Daarnaast wordt voorgesteld dat gegevensverstrekkers bij het verstrekken van fiscale
informatie over buitenlandse belastingplichtigen aan de belastingdiensten, vanaf 1 januari
2027 ook verplicht het Tax Identification Number (TIN) van de woonstaat te vermelden. Deze gegevens worden verstrekt door verschillende
(overheids)instanties zoals pensioenfondsen, banken, gemeenten, werkgevers en uitkeringsinstanties.
Dit voorstel heeft daarmee tot gevolg dat het buitenlandse TIN moet worden meegeleverd
bij o.a. de uitwisseling over arbeidsinkomsten, pensioenen, eigendom van en inkomen
uit onroerend goed. Daarmee zou het voor de ontvangende lidstaat makkelijker moeten
zijn om de informatie te koppelen aan het eigen systeem.

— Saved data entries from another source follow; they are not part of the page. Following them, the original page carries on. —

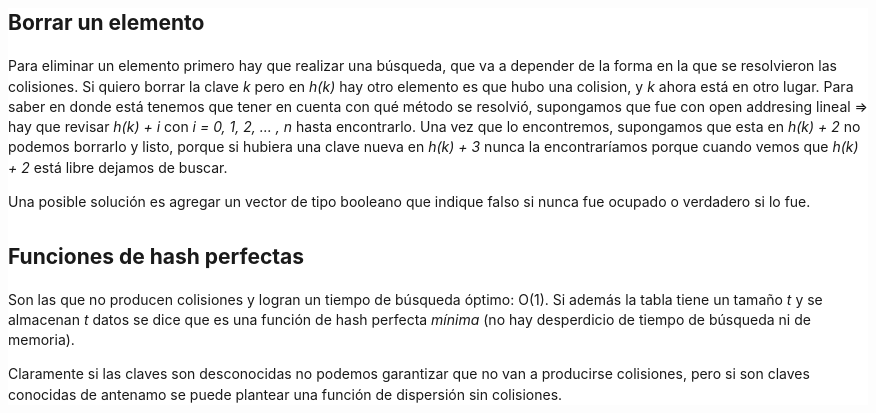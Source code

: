 ## Borrar un elemento

Para eliminar un elemento primero hay que realizar una búsqueda, que va a depender de la forma en la que se resolvieron las colisiones. Si quiero borrar la clave *k* pero en *h(k)* hay otro elemento es que hubo una colision, y *k* ahora está en otro lugar. Para saber en donde está tenemos que tener en cuenta con qué método se resolvió, supongamos que fue con open addresing lineal => hay que revisar *h(k) + i* con *i = 0, 1, 2, ... , n* hasta encontrarlo. Una vez que lo encontremos, supongamos que esta en *h(k) + 2* no podemos borrarlo y listo, porque si hubiera una clave nueva en *h(k) + 3* nunca la encontraríamos porque cuando vemos que *h(k) + 2* está libre dejamos de buscar.

Una posible solución es agregar un vector de tipo booleano que indique falso si nunca fue ocupado o verdadero si lo fue.

## Funciones de hash perfectas

Son las que no producen colisiones y logran un tiempo de búsqueda óptimo: O(1). Si además la tabla tiene un tamaño *t* y se almacenan *t* datos se dice que es una función de hash perfecta *mínima* (no hay desperdicio de tiempo de búsqueda ni de memoria).

Claramente si las claves son desconocidas no podemos garantizar que no van a producirse colisiones, pero si son claves conocidas de antenamo se puede plantear una función de dispersión sin colisiones.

b) Impact assessment Commissie
De Commissie heeft een kwalitatieve analyse16 gemaakt waarbij er acht beleidsopties zijn overwogen waarvan één optie niet-bindend
zou zijn. Dit betreft een optie waarbij de EU geen actie zou ondernemen, een soft law optie waarbij de Commissie niet-bindende aanbevelingen zou doen aan de lidstaten
om consistente regels te introduceren die gegevensuitwisseling op het gebied van crypto-assets
adresseren en zes hard law opties. De hard law opties zien op drie typen transactionele informatie die zou moeten worden gerapporteerd,
namelijk: 1) volledig geaggregeerde rapportage, 2) rapportage per transactie en 3)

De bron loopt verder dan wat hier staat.